- _Material to process_
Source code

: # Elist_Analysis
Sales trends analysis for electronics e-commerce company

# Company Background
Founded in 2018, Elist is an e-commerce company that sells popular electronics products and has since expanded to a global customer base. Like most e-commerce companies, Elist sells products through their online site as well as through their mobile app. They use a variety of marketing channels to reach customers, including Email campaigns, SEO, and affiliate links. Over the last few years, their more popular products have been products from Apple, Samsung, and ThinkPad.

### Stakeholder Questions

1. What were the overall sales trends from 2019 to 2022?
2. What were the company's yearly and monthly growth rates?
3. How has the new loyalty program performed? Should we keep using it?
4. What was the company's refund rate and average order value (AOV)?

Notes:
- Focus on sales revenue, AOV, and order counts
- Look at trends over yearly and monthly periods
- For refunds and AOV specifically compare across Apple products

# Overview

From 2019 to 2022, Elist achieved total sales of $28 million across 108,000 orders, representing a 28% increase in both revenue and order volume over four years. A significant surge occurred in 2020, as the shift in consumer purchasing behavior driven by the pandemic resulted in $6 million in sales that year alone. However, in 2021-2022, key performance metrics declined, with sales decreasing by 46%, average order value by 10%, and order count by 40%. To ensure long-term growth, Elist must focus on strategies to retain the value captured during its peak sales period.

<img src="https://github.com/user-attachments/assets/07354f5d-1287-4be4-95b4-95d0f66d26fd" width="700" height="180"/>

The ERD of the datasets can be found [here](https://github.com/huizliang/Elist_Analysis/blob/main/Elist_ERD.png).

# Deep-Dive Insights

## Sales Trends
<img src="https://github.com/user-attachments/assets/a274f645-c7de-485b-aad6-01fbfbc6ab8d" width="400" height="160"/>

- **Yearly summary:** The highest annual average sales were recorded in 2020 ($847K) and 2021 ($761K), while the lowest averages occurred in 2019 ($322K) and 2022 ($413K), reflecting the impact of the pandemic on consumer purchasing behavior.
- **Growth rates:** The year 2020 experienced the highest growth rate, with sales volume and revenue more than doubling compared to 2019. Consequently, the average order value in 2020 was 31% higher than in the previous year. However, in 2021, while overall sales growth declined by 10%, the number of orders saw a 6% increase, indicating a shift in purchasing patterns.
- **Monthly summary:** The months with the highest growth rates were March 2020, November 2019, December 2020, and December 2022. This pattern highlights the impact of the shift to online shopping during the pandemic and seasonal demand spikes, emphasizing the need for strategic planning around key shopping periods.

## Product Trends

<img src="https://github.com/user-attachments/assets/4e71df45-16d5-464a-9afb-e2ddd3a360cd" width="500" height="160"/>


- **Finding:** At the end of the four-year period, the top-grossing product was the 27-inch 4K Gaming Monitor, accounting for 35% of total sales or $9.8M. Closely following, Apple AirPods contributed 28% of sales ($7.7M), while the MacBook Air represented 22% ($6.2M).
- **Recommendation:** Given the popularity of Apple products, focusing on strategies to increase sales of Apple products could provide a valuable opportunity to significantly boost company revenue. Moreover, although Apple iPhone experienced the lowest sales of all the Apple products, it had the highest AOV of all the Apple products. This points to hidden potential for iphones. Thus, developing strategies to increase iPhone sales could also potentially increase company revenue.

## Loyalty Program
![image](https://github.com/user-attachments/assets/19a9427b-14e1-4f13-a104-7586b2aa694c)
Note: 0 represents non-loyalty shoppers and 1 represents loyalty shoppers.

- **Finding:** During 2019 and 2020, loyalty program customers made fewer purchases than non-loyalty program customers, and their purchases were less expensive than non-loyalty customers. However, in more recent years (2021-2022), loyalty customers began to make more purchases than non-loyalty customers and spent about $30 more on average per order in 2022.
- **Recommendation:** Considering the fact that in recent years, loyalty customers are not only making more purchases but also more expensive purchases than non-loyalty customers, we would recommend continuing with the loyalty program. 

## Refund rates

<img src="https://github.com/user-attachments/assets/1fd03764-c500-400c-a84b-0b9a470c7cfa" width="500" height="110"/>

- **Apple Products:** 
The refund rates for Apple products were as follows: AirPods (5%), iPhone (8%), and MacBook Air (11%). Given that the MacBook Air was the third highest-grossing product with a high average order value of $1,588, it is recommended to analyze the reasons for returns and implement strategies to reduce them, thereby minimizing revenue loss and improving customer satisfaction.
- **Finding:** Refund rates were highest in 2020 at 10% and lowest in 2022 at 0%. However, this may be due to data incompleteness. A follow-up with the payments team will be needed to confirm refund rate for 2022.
...
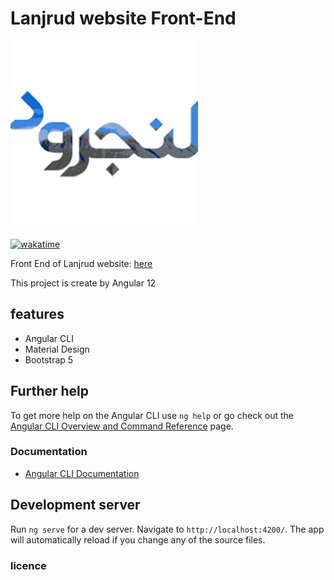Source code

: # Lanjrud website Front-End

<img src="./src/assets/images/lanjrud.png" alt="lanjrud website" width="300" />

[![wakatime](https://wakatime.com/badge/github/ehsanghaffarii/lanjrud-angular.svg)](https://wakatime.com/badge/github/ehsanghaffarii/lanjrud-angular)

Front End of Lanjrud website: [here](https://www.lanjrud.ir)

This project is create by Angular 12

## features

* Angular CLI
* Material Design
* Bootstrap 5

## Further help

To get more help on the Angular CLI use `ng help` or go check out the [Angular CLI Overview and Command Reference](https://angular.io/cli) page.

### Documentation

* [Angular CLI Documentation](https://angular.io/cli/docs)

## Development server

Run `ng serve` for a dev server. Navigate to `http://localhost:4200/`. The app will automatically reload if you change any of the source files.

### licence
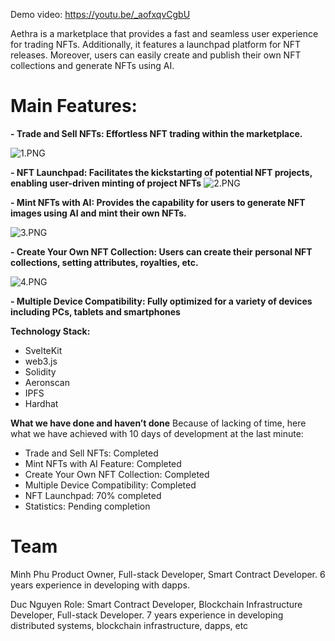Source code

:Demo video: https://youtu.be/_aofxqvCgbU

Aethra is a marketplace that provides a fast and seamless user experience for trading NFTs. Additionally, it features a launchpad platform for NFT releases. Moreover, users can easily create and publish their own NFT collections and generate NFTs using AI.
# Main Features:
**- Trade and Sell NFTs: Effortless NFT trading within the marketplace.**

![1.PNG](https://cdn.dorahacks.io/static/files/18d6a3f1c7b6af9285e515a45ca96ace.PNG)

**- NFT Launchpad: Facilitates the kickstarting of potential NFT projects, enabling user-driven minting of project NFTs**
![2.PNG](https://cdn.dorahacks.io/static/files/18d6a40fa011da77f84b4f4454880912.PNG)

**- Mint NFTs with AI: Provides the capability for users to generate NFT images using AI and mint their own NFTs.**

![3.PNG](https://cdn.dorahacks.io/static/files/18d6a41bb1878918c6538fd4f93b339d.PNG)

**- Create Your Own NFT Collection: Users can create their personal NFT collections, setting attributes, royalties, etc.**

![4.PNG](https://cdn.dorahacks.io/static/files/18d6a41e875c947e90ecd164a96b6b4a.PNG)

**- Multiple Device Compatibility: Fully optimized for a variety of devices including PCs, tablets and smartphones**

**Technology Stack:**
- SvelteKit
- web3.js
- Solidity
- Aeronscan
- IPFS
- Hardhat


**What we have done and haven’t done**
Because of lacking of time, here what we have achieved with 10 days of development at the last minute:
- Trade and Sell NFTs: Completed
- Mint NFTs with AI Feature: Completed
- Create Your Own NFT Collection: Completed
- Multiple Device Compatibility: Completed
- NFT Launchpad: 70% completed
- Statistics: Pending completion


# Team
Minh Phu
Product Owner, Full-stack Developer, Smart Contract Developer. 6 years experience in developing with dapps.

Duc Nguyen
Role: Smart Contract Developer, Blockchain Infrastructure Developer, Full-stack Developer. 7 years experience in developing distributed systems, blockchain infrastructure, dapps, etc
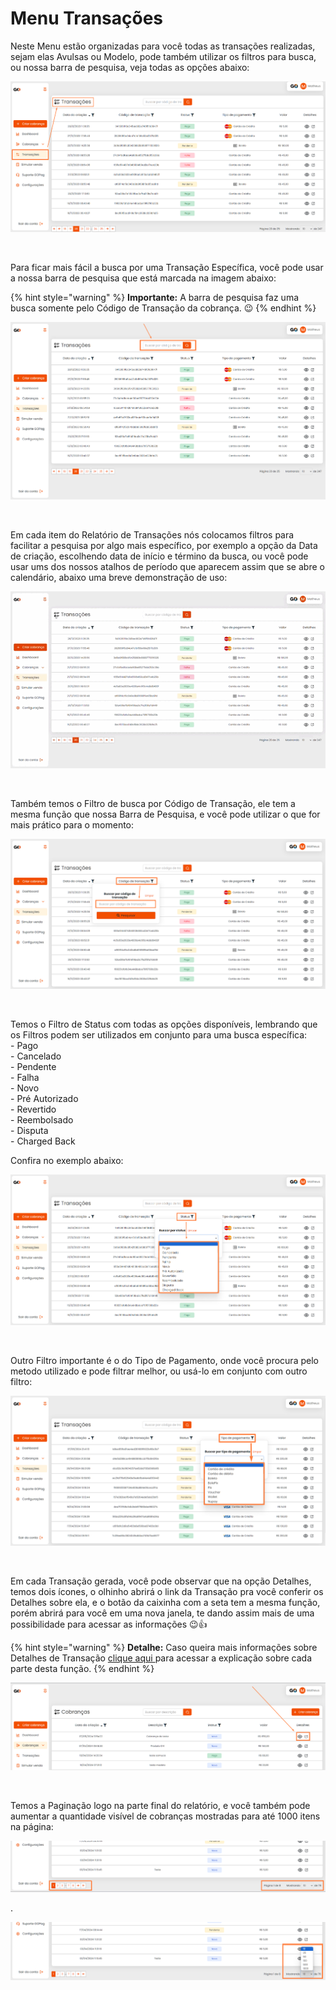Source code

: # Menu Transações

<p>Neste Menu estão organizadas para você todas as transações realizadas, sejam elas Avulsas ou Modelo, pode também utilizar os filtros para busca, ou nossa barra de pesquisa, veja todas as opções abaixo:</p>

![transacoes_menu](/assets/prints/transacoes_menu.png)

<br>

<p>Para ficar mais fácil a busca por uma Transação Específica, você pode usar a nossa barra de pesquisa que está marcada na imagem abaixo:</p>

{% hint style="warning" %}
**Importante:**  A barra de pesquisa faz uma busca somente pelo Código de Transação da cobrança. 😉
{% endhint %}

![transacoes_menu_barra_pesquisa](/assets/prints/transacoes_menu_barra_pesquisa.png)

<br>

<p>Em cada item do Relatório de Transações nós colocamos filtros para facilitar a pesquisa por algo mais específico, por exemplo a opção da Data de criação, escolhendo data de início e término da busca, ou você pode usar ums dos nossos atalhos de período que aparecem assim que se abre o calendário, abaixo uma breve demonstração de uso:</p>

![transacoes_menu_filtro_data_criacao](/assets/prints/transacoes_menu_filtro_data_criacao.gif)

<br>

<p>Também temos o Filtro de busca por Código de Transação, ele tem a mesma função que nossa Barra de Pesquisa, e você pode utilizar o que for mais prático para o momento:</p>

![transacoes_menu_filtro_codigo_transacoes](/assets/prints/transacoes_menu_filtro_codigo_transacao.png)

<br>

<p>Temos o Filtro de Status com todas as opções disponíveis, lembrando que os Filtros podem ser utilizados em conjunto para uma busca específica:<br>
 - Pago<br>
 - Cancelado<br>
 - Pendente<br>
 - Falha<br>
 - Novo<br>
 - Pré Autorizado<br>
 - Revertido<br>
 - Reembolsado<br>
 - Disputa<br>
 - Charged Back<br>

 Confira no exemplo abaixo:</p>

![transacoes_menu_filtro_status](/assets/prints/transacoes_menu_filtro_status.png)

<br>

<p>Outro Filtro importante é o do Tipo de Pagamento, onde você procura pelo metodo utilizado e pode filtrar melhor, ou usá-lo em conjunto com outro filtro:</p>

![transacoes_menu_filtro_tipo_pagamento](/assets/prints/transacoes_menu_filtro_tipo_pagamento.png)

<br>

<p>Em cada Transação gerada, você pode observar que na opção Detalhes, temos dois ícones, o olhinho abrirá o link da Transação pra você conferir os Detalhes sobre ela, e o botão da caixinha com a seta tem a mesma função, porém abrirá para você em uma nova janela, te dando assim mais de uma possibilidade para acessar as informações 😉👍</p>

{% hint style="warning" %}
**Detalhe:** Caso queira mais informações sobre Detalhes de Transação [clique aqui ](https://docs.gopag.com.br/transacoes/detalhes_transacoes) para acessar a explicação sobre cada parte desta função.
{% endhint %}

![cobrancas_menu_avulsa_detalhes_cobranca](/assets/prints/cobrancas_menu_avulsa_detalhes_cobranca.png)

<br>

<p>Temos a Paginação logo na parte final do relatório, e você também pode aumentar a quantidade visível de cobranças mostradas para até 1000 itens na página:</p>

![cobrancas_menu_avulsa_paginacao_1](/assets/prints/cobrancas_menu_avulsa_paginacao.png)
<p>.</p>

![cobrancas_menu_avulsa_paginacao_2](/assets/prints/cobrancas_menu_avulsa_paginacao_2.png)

- _Task statement_
In the listing above, find the line containing "The refund rates" and the line containing "- **Finding:** Refund", then repeat those two lines and everything between them exactly.

- _Completed exercise_
The refund rates for Apple products were as follows: AirPods (5%), iPhone (8%), and MacBook Air (11%). Given that the MacBook Air was the third highest-grossing product with a high average order value of $1,588, it is recommended to analyze the reasons for returns and implement strategies to reduce them, thereby minimizing revenue loss and improving customer satisfaction.
- **Finding:** Refund rates were highest in 2020 at 10% and lowest in 2022 at 0%. However, this may be due to data incompleteness. A follow-up with the payments team will be needed to confirm refund rate for 2022.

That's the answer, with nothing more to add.